The SCA C84 is a transformerless microphone preamp based on the "Double Balanced" circuit first published in 1984 by Graham John Cohen and since used by many notable manufacturers. The C84 is superb on acoustic instruments, percussion, and any source that needs to be captured as accurately as possible. The C84 is also inexpensive and easy to build.

Features
High Gain The C84 can provide 70dB of gain, more than enough for most applications, especially with modern high-output condenser microphones.
Dual DC Servos The C84 uses two DC servo circuits.
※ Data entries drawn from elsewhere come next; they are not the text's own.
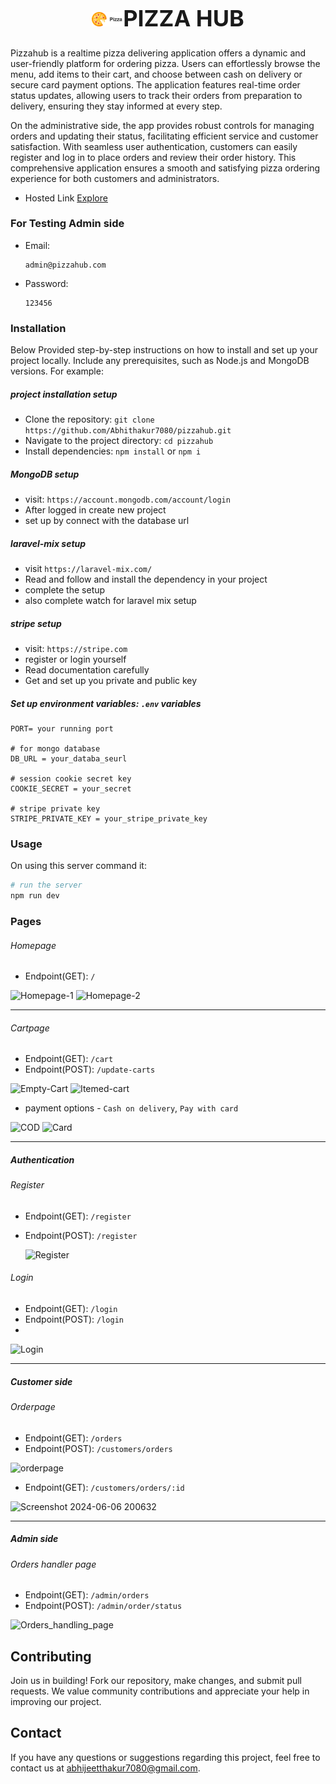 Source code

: <h1 align="center" style="font-size: 36px;"><img src="./public/img/logo.png" width=50/>PIZZA HUB</h1>

Pizzahub is a realtime pizza delivering application offers a dynamic and user-friendly platform for ordering pizza. Users can effortlessly browse the menu, add items to their cart, and choose between cash on delivery or secure card payment options. The application features real-time order status updates, allowing users to track their orders from preparation to delivery, ensuring they stay informed at every step.

On the administrative side, the app provides robust controls for managing orders and updating their status, facilitating efficient service and customer satisfaction. With seamless user authentication, customers can easily register and log in to place orders and review their order history. This comprehensive application ensures a smooth and satisfying pizza ordering experience for both customers and administrators.

- Hosted Link [Explore](https://pizzahub-qaym.onrender.com/)

### For Testing Admin side
- Email:
  ```
  admin@pizzahub.com
  ```
- Password:
  ```
  123456
  ```

### Installation
Below Provided step-by-step instructions on how to install and set up your project locally.
Include any prerequisites, such as Node.js and MongoDB versions. For example:

##### project installation setup
- Clone the repository: `git clone https://github.com/Abhithakur7080/pizzahub.git`
- Navigate to the project directory: `cd pizzahub`
- Install dependencies: `npm install` or `npm i`
  
##### MongoDB setup
- visit: `https://account.mongodb.com/account/login`
- After logged in create new project
- set up by connect with the database url

##### laravel-mix setup
- visit `https://laravel-mix.com/`
- Read and follow and install the dependency in your project
- complete the setup
- also complete watch for laravel mix setup
  
##### stripe setup
- visit: `https://stripe.com`
- register or login yourself
- Read documentation carefully
- Get and set up you private and public key

##### Set up environment variables: `.env` variables
``` dotenv
PORT= your running port

# for mongo database
DB_URL = your_databa_seurl

# session cookie secret key
COOKIE_SECRET = your_secret

# stripe private key
STRIPE_PRIVATE_KEY = your_stripe_private_key
```
  

### Usage
On using this server command it:
``` bash
# run the server
npm run dev
```
### Pages
###### Homepage
- Endpoint(GET): `/`
  
![Homepage-1](https://github.com/Abhithakur7080/pizzahub/assets/119639453/fa33d8c5-a1e4-40c9-87e3-36fcd2305cb1)
![Homepage-2](https://github.com/Abhithakur7080/pizzahub/assets/119639453/1ab59714-be82-42f0-bf0a-3fb97b1fa03e)

<hr/>

###### Cartpage
- Endpoint(GET): `/cart`
- Endpoint(POST): `/update-carts`
  
![Empty-Cart](https://github.com/Abhithakur7080/pizzahub/assets/119639453/4176e014-95ff-4fb0-b22f-b22beffd2de9)
![Itemed-cart](https://github.com/Abhithakur7080/pizzahub/assets/119639453/7942e265-d37d-44da-b700-7031462198ea)

- payment options - `Cash on delivery`, `Pay with card`
  
![COD](https://github.com/Abhithakur7080/pizzahub/assets/119639453/a7176474-f451-4787-bc0e-609abd45dd83)
![Card](https://github.com/Abhithakur7080/pizzahub/assets/119639453/df3b866a-c700-41e7-80cc-3953f168997a)

<hr/>

##### Authentication
###### Register
- Endpoint(GET): `/register`
- Endpoint(POST): `/register`

  ![Register](https://github.com/Abhithakur7080/pizzahub/assets/119639453/6f8848dd-c232-4f6f-95e3-7ded11b05eb2)

###### Login
- Endpoint(GET): `/login`
- Endpoint(POST): `/login`
- 
![Login](https://github.com/Abhithakur7080/pizzahub/assets/119639453/91a9f15a-fe40-43dc-ad5f-1b746aa556b7)

<hr/>

##### Customer side
###### Orderpage
- Endpoint(GET): `/orders`
- Endpoint(POST): `/customers/orders`
  
![orderpage](https://github.com/Abhithakur7080/pizzahub/assets/119639453/998dc09b-9351-4f2a-a765-8438d79a4fb0)

- Endpoint(GET): `/customers/orders/:id`
  
![Screenshot 2024-06-06 200632](https://github.com/Abhithakur7080/pizzahub/assets/119639453/4699ddce-e958-4268-b98a-a6825b157cc8)

<hr/>

##### Admin side
###### Orders handler page
- Endpoint(GET): `/admin/orders`
- Endpoint(POST): `/admin/order/status`

![Orders_handling_page](https://github.com/Abhithakur7080/pizzahub/assets/119639453/5e70ff96-5217-4a88-adea-c1fab687b27d)

## Contributing
Join us in building! Fork our repository, make changes, and submit pull requests. We value community contributions and appreciate your help in improving our project.

## Contact
If you have any questions or suggestions regarding this project, feel free to contact us at [abhijeetthakur7080@gmail.com](mailto:abhijeetthakur7080@gmail.com).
The first biases the input stage for minimum common mode offset voltage, the second minimizes differential offset voltage.
Stepped Gain Control A 12 position Grayhill switch provides accurate and repeatable gain settings in 5dB steps from 15dB to 70dB.
Gain Trim Since 5dB is often too big a gain step, the C84 also has a gain trim control, which provides up to 6dB of cut at any gain setting. This allows very fine adjustment of gain between steps.
Phase Reverse Inverts the signal phase.
Phantom Switch Slow-rise phantom power minimizes pops and thumps.
Neutrik Connectors High quality PC mount connectors eliminate cabling and ease assembly.
Transformerless DC-Coupled Signal Path With the exception of the phantom blocking capacitors, the C84 uses direct coupling throughout to minimize distortion and unwanted "coloration".
Polypropylene Coupling Capacitors Instead of an input transformer, the C84 uses a combination of high-quality polypropylene film capacitors and bipolar electrolytic caps to block +48V phantom power while maintaining flat frequency response to below 10Hz.
Discrete Z-Buffer Output Circuit Instead of an output transformer, the C84 uses a pair of discrete, high-current cross-coupled buffers to drive the output. This circuit can effortlessly drive a 600 ohm load to +32dBu.
Flexible Power Supply On-board voltage regulators can accommodate power supplies from +/-15VDC up to +/-35VDC, allowing the use of op-amps with +/-24VDC requirements. Potentiometers allow easy voltage adjustment, making experimenting fast and simple. Local regulation also keeps inter-channel crosstalk extremely low when multiple preamps share the same power supply.